Yakınların kaybı, kaza, deprem ve savaş gibi aniden gelişen bir olaydan sonra ortaya çıkan Travma sonrası stres bozukluğu (TSSB) kişinin hayatını olumsuz etkilemektedir. Travmatik süreci en sağlıklı hale getiren sürecin yas süreci olduğunu kaydeden uzmanlar, bu dönemin en sağlıklı şekilde yaşanması gerektiğini vurguluyor.

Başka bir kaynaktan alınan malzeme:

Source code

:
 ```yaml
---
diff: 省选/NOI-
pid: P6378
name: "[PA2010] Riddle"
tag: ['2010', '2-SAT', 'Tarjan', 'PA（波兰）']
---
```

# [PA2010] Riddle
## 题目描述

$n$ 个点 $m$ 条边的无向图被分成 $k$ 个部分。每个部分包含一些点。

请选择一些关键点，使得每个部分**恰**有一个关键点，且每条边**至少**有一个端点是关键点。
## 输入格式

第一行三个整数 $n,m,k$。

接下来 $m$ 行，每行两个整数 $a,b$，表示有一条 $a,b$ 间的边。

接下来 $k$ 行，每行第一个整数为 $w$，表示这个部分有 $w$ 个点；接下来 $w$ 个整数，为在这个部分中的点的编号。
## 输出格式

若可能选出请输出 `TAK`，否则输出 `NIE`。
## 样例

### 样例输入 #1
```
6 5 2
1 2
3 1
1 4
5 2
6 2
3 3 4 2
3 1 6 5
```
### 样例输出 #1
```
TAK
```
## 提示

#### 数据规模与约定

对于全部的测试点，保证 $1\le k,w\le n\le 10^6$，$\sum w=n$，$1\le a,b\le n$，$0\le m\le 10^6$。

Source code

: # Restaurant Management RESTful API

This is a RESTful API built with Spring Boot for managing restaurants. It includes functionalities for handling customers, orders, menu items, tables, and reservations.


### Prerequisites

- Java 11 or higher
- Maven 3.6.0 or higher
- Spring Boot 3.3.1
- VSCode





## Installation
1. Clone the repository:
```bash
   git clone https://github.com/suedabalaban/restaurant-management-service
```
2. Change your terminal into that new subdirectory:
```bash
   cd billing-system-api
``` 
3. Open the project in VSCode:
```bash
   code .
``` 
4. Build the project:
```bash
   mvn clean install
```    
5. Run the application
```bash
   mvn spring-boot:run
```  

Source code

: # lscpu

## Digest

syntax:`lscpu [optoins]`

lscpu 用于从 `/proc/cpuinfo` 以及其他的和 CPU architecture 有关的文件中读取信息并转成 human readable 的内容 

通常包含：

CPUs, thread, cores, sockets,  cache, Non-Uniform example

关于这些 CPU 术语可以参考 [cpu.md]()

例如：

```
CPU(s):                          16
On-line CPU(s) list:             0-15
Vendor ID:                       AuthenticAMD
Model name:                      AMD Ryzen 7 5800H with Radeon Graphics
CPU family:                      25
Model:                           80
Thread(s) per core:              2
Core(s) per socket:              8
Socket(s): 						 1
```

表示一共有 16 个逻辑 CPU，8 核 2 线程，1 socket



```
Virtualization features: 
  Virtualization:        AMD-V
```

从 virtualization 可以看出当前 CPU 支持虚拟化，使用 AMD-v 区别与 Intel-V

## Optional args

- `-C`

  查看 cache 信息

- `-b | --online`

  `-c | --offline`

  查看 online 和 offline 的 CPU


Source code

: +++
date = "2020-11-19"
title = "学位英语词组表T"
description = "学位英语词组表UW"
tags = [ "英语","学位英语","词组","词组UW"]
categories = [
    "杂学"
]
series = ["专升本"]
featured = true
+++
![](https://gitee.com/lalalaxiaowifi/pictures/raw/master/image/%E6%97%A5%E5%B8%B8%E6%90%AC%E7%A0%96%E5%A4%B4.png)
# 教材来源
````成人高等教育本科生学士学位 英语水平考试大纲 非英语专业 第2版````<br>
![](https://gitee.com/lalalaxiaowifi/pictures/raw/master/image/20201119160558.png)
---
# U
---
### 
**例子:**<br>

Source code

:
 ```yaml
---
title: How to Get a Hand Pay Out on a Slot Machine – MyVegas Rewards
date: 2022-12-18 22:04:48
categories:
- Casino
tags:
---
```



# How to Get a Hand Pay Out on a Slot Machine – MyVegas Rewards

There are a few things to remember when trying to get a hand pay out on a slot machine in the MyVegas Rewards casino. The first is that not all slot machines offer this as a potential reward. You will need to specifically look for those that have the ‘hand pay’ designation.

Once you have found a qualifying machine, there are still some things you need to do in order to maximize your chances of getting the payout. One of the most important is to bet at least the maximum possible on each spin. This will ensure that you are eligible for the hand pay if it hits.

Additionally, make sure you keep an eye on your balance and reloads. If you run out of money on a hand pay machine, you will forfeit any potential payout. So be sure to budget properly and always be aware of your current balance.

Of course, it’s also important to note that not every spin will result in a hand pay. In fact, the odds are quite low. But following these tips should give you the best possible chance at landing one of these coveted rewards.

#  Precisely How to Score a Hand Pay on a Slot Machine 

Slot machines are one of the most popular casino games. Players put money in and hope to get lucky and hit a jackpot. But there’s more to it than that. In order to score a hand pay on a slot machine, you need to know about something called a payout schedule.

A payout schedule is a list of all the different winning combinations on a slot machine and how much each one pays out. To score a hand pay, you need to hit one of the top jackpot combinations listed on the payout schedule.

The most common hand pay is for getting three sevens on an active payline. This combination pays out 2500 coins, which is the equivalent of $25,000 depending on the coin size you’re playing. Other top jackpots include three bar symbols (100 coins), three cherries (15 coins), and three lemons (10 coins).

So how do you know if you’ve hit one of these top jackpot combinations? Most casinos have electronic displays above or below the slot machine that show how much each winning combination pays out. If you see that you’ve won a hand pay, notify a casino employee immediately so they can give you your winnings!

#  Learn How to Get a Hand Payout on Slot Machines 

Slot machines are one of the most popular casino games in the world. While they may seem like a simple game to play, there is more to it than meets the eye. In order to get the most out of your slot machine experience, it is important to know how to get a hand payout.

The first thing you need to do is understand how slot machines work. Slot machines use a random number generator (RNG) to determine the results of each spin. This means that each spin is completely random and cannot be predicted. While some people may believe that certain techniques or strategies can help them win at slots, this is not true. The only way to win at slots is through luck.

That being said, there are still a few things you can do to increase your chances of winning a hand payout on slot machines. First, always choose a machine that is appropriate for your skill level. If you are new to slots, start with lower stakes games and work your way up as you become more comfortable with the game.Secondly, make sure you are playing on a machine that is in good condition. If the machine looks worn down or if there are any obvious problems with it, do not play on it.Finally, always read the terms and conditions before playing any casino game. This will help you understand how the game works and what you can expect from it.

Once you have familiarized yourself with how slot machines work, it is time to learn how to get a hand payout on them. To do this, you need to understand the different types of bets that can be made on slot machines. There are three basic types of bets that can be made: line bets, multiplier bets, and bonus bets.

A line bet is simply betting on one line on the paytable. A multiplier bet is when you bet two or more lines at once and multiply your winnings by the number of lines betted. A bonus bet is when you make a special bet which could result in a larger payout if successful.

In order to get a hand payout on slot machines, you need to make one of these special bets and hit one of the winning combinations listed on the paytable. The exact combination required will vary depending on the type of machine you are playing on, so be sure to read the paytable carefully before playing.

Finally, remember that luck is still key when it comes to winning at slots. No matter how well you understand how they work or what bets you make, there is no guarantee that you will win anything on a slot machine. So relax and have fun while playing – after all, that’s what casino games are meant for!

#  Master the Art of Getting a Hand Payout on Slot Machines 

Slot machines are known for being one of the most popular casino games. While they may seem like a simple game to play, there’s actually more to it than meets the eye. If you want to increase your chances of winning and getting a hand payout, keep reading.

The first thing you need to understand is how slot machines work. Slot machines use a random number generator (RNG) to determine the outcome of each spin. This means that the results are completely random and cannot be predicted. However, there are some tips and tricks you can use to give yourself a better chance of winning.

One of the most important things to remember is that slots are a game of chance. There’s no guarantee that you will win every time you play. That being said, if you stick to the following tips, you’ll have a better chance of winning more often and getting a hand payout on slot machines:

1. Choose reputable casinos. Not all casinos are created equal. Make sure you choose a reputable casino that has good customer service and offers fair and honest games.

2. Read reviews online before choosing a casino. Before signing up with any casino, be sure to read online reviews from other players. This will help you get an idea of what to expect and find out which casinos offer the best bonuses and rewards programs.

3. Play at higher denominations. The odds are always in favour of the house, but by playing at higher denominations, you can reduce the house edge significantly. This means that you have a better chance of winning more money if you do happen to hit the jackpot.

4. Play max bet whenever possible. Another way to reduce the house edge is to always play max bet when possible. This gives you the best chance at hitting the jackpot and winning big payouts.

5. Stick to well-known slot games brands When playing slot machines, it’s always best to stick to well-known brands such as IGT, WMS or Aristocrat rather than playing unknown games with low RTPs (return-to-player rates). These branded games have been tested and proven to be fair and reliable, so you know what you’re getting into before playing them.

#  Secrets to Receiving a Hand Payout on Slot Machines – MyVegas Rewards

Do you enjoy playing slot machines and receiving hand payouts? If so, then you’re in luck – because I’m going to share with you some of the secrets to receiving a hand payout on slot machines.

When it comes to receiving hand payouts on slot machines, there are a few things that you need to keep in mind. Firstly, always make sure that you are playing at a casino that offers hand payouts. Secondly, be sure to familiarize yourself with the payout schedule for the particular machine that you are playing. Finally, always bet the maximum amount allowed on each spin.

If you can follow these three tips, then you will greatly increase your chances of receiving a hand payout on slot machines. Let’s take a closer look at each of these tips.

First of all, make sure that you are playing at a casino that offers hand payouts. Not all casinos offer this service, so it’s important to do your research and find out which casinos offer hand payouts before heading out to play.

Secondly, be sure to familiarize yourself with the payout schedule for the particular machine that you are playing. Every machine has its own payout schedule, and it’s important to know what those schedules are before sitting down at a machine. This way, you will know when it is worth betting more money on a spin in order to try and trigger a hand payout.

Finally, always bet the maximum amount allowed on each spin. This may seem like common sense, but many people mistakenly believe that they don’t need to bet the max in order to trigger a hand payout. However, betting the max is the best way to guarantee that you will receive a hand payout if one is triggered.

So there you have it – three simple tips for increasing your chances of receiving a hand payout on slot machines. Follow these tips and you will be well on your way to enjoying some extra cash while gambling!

Uzmanlar, “Yası dolu dolu yaşamak, bu olayın TSSB’ye dönmeden yaşantılanmasına yardımcı olacağına dikkat çekti.
Bu depremin dünya tarihinde en şiddetli depremlerden birisi olduğuna değinen Üsküdar Üniversitesi Rektörü Psikiyatrist Prof. Dr. Nevzat Tarhan, ‘’Üstelik 9 saat ara ile 2 deprem olması çok büyük yıkıma ve çok büyük kayıplar sebep oldu. Kayıp çocuklar, hala ulaşılamayan binalar var.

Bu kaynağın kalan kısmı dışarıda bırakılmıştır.